Material to process:
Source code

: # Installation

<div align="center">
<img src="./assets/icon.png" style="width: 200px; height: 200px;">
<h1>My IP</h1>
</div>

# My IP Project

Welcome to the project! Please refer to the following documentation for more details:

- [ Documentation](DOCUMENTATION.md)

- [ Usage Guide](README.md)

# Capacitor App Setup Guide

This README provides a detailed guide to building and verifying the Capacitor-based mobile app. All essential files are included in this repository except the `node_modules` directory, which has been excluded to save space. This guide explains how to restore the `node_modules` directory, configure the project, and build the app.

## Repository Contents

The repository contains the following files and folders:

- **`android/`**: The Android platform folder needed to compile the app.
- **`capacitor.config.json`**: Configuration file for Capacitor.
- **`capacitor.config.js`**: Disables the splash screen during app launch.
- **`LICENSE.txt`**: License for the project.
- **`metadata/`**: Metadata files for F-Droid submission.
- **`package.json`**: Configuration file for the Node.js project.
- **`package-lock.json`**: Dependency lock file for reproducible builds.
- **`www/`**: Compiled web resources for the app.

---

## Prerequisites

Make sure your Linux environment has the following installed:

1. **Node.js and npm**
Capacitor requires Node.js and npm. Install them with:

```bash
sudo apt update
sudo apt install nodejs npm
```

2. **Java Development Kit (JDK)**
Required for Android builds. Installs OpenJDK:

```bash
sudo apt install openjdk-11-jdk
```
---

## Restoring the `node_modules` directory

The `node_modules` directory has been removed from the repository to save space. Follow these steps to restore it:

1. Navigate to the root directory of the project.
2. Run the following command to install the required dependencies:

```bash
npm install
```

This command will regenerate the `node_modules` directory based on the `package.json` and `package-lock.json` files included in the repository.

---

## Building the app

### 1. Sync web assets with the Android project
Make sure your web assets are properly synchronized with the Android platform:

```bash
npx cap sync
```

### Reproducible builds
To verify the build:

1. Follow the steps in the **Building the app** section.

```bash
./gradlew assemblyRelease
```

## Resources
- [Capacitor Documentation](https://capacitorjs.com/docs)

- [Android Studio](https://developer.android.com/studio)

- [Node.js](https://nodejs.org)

Task requirements:
Your reply should consist of the records, copied exactly.

Problem solution:
Source code

: # Installation

<div align="center">
<img src="./assets/icon.png" style="width: 200px; height: 200px;">
<h1>My IP</h1>
</div>

# My IP Project

Welcome to the project! Please refer to the following documentation for more details:

- [ Documentation](DOCUMENTATION.md)

- [ Usage Guide](README.md)

# Capacitor App Setup Guide

This README provides a detailed guide to building and verifying the Capacitor-based mobile app. All essential files are included in this repository except the `node_modules` directory, which has been excluded to save space. This guide explains how to restore the `node_modules` directory, configure the project, and build the app.

## Repository Contents

The repository contains the following files and folders:

- **`android/`**: The Android platform folder needed to compile the app.
- **`capacitor.config.json`**: Configuration file for Capacitor.
- **`capacitor.config.js`**: Disables the splash screen during app launch.
- **`LICENSE.txt`**: License for the project.
- **`metadata/`**: Metadata files for F-Droid submission.
- **`package.json`**: Configuration file for the Node.js project.
- **`package-lock.json`**: Dependency lock file for reproducible builds.
- **`www/`**: Compiled web resources for the app.

---

## Prerequisites

Make sure your Linux environment has the following installed:

1. **Node.js and npm**
Capacitor requires Node.js and npm. Install them with:

```bash
sudo apt update
sudo apt install nodejs npm
```

2. **Java Development Kit (JDK)**
Required for Android builds. Installs OpenJDK:

```bash
sudo apt install openjdk-11-jdk
```
---

## Restoring the `node_modules` directory

The `node_modules` directory has been removed from the repository to save space. Follow these steps to restore it:

1. Navigate to the root directory of the project.
2. Run the following command to install the required dependencies:

```bash
npm install
```

This command will regenerate the `node_modules` directory based on the `package.json` and `package-lock.json` files included in the repository.

---

## Building the app

### 1. Sync web assets with the Android project
Make sure your web assets are properly synchronized with the Android platform:

```bash
npx cap sync
```

### Reproducible builds
To verify the build:

1. Follow the steps in the **Building the app** section.

```bash
./gradlew assemblyRelease
```

## Resources
- [Capacitor Documentation](https://capacitorjs.com/docs)

- [Android Studio](https://developer.android.com/studio)

- [Node.js](https://nodejs.org)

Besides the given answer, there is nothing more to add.